Dataset entries:
*****

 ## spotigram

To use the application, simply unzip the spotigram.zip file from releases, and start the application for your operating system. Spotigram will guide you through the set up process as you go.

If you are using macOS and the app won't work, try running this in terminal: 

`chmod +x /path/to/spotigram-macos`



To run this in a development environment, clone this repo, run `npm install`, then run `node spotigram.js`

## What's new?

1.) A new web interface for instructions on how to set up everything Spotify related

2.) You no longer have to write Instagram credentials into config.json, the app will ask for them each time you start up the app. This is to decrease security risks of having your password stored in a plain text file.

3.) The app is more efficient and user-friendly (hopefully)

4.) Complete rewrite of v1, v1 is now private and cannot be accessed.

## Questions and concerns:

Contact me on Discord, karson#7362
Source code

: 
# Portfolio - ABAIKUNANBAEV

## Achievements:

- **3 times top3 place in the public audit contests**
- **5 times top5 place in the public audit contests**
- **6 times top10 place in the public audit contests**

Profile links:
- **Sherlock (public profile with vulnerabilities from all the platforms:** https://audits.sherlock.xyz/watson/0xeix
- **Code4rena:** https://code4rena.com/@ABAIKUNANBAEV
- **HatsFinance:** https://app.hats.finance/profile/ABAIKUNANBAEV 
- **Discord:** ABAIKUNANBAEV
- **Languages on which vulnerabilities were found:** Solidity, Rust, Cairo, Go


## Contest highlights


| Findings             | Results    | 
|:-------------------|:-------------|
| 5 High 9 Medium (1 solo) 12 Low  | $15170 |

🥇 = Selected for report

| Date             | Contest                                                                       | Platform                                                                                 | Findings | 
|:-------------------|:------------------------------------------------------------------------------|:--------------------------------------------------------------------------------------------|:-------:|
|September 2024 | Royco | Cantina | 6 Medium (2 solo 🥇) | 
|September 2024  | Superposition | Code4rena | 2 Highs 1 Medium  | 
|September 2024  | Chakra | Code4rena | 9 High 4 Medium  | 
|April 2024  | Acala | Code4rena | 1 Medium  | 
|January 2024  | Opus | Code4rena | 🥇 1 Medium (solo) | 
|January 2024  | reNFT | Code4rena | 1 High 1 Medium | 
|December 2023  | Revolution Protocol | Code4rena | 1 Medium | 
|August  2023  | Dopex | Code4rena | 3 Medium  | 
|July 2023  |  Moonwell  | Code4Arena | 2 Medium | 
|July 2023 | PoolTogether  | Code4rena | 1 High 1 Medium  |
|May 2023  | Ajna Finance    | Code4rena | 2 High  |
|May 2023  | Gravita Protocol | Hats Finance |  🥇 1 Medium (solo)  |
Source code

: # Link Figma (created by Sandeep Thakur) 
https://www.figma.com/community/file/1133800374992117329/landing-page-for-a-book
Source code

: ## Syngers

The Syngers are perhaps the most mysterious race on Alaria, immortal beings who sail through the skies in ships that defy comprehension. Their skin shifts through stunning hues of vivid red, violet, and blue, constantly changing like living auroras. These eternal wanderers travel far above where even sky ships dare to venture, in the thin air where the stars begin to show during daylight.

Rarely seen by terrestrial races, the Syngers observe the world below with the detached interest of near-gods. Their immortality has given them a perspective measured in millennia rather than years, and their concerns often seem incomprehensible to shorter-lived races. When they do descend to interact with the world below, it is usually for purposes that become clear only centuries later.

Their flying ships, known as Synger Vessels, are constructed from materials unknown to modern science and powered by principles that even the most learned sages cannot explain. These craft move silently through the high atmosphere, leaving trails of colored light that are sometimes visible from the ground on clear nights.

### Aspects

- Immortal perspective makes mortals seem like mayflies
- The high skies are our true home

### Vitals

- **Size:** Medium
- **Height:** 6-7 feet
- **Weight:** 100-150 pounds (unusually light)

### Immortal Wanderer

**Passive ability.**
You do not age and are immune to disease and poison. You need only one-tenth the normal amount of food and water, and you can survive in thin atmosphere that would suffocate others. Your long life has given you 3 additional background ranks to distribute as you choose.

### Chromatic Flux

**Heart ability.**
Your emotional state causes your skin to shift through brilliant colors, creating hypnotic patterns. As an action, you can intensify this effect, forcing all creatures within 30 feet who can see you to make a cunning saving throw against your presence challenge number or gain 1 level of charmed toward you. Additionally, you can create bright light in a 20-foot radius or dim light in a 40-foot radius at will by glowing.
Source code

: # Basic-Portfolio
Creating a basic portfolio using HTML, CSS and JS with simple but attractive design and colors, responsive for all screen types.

*****

> _EXERCISE DESCRIPTION_: Pick out the lines above that hold the string "colors" and show them.

> _EXERCISE RESPONSE_:
Your emotional state causes your skin to shift through brilliant colors, creating hypnotic patterns. As an action, you can intensify this effect, forcing all creatures within 30 feet who can see you to make a cunning saving throw against your presence challenge number or gain 1 level of charmed toward you. Additionally, you can create bright light in a 20-foot radius or dim light in a 40-foot radius at will by glowing.
Creating a basic portfolio using HTML, CSS and JS with simple but attractive design and colors, responsive for all screen types.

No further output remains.